SUPPLIED RECORDS:
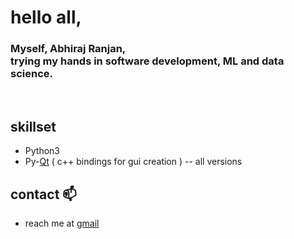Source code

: # hello all,
### Myself, Abhiraj Ranjan, <br>trying my hands in software development, ML and data science.

<br>

## skillset
- Python3
- Py-[Qt](www.qt.io) ( c++ bindings for gui creation ) -- all versions

## contact 📫 
- reach me at [gmail](mailto:abhirajranjan456@gmail.com)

WORK INSTRUCTIONS:
Word for word, set down every record, keeping the images out.

YOUR RESPONSE:
Source code

: # hello all,
### Myself, Abhiraj Ranjan, <br>trying my hands in software development, ML and data science.

<br>

## skillset
- Python3
- Py-[Qt](www.qt.io) ( c++ bindings for gui creation ) -- all versions

## contact 📫 
- reach me at [gmail](mailto:abhirajranjan456@gmail.com)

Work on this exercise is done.